*** Data section ***

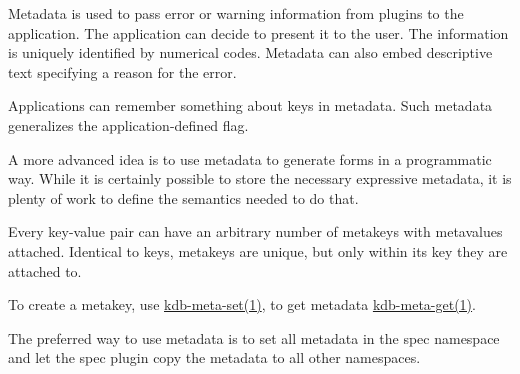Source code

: \begin{DoxyItemize}
\item Metadata is used to pass error or warning information from plugins to the application. The application can decide to present it to the user. The information is uniquely identified by numerical codes. Metadata can also embed descriptive text specifying a reason for the error.
\item Applications can remember something about keys in metadata. Such metadata generalizes the application-\/defined flag.
\item A more advanced idea is to use metadata to generate forms in a programmatic way. While it is certainly possible to store the necessary expressive metadata, it is plenty of work to define the semantics needed to do that.
\end{DoxyItemize}

Every key-\/value pair can have an arbitrary number of metakeys with metavalues attached. Identical to keys, metakeys are unique, but only within its key they are attached to.

To create a metakey, use \hyperlink{doc_help_kdb-meta-set_md}{kdb-\/meta-\/set(1)}, to get metadata \hyperlink{doc_help_kdb-meta-get_md}{kdb-\/meta-\/get(1)}.

The preferred way to use metadata is to set all metadata in the {\ttfamily spec} namespace and let the {\ttfamily spec} plugin copy the metadata to all other namespaces. 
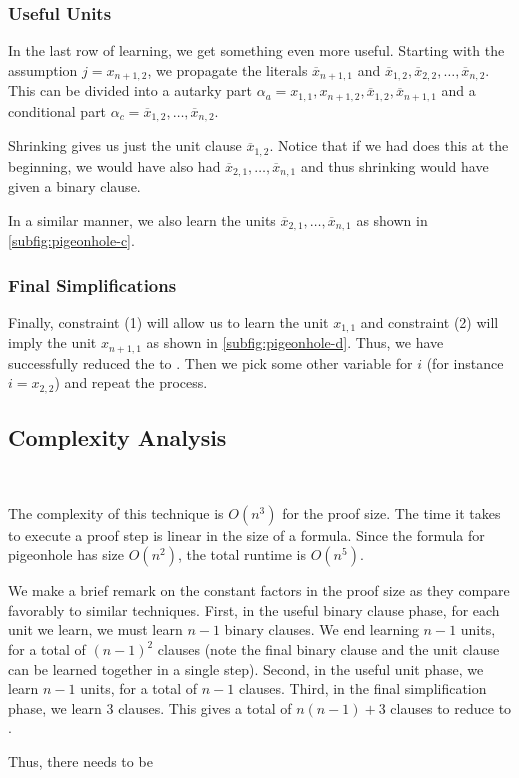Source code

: \subsubsection{Useful Units} In the last row of learning, we get something even more useful. Starting with the assumption $j = x_{n+1, 2}$, we propagate the literals $\overline{x}_{n + 1, 1}$ and $\overline{x}_{1, 2}, \overline{x}_{2, 2}, \ldots, \overline{x}_{n, 2}$.  This can be divided into a autarky part $\alpha_a = x_{1, 1}, x_{n+1, 2}, \overline{x}_{1, 2}, \overline{x}_{n+1, 1}$ and a conditional part $\alpha_c = \overline{x}_{1, 2}, \ldots, \overline{x}_{n, 2}$.

Shrinking gives us just the unit clause $\overline{x}_{1, 2}$. Notice that if we had does this at the beginning, we would have also had $\overline{x}_{2, 1}, \ldots, \overline{x}_{n, 1}$ and thus shrinking would have given a binary clause.

In a similar manner, we also learn the units $\overline{x}_{2, 1}, \ldots, \overline{x}_{n, 1}$ as shown in \autoref{subfig:pigeonhole-c}.

\subsubsection{Final Simplifications} Finally, constraint (1) will allow us to learn the unit $x_{1, 1}$ and constraint (2) will imply the unit $x_{n+1, 1}$ as shown in \autoref{subfig:pigeonhole-d}. Thus, we have successfully reduced the  to . Then we pick some other variable for $i$ (for instance $i = x_{2, 2}$) and repeat the process.

\subsection{Complexity Analysis}~\label{subsec:complexity analysis}

The complexity of this technique is $O(n^3)$ for the proof size. The time it takes to execute a proof step is linear in the size of a formula. Since the formula for pigeonhole has size $O(n^2)$, the total runtime is $O(n^5)$.

We make a brief remark on the constant factors in the proof size as they compare favorably to similar techniques. First, in the useful binary clause phase, for each unit we learn, we must learn $n-1$ binary clauses. We end learning $n-1$ units, for a total of $(n-1)^2$ clauses (note the final binary clause and the unit clause can be learned together in a single step). Second, in the useful unit phase, we learn $n-1$ units, for a total of $n-1$ clauses. Third, in the final simplification phase, we learn 3 clauses. This gives a total of $n(n-1) + 3$ clauses to reduce  to .

Thus, there needs to be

*** End of Data section ***

## Exercise details
The data above must be copied exactly. Leave out the pictures.

## Solved exercise
Source code

: \begin{DoxyItemize}
\item Metadata is used to pass error or warning information from plugins to the application. The application can decide to present it to the user. The information is uniquely identified by numerical codes. Metadata can also embed descriptive text specifying a reason for the error.
\item Applications can remember something about keys in metadata. Such metadata generalizes the application-\/defined flag.
\item A more advanced idea is to use metadata to generate forms in a programmatic way. While it is certainly possible to store the necessary expressive metadata, it is plenty of work to define the semantics needed to do that.
\end{DoxyItemize}

Every key-\/value pair can have an arbitrary number of metakeys with metavalues attached. Identical to keys, metakeys are unique, but only within its key they are attached to.

To create a metakey, use \hyperlink{doc_help_kdb-meta-set_md}{kdb-\/meta-\/set(1)}, to get metadata \hyperlink{doc_help_kdb-meta-get_md}{kdb-\/meta-\/get(1)}.

The preferred way to use metadata is to set all metadata in the {\ttfamily spec} namespace and let the {\ttfamily spec} plugin copy the metadata to all other namespaces. 
Source code

: \subsubsection{Useful Units} In the last row of learning, we get something even more useful. Starting with the assumption $j = x_{n+1, 2}$, we propagate the literals $\overline{x}_{n + 1, 1}$ and $\overline{x}_{1, 2}, \overline{x}_{2, 2}, \ldots, \overline{x}_{n, 2}$.  This can be divided into a autarky part $\alpha_a = x_{1, 1}, x_{n+1, 2}, \overline{x}_{1, 2}, \overline{x}_{n+1, 1}$ and a conditional part $\alpha_c = \overline{x}_{1, 2}, \ldots, \overline{x}_{n, 2}$.

Shrinking gives us just the unit clause $\overline{x}_{1, 2}$. Notice that if we had does this at the beginning, we would have also had $\overline{x}_{2, 1}, \ldots, \overline{x}_{n, 1}$ and thus shrinking would have given a binary clause.

In a similar manner, we also learn the units $\overline{x}_{2, 1}, \ldots, \overline{x}_{n, 1}$ as shown in \autoref{subfig:pigeonhole-c}.

\subsubsection{Final Simplifications} Finally, constraint (1) will allow us to learn the unit $x_{1, 1}$ and constraint (2) will imply the unit $x_{n+1, 1}$ as shown in \autoref{subfig:pigeonhole-d}. Thus, we have successfully reduced the  to . Then we pick some other variable for $i$ (for instance $i = x_{2, 2}$) and repeat the process.

\subsection{Complexity Analysis}~\label{subsec:complexity analysis}

The complexity of this technique is $O(n^3)$ for the proof size. The time it takes to execute a proof step is linear in the size of a formula. Since the formula for pigeonhole has size $O(n^2)$, the total runtime is $O(n^5)$.

We make a brief remark on the constant factors in the proof size as they compare favorably to similar techniques. First, in the useful binary clause phase, for each unit we learn, we must learn $n-1$ binary clauses. We end learning $n-1$ units, for a total of $(n-1)^2$ clauses (note the final binary clause and the unit clause can be learned together in a single step). Second, in the useful unit phase, we learn $n-1$ units, for a total of $n-1$ clauses. Third, in the final simplification phase, we learn 3 clauses. This gives a total of $n(n-1) + 3$ clauses to reduce  to .

Thus, there needs to be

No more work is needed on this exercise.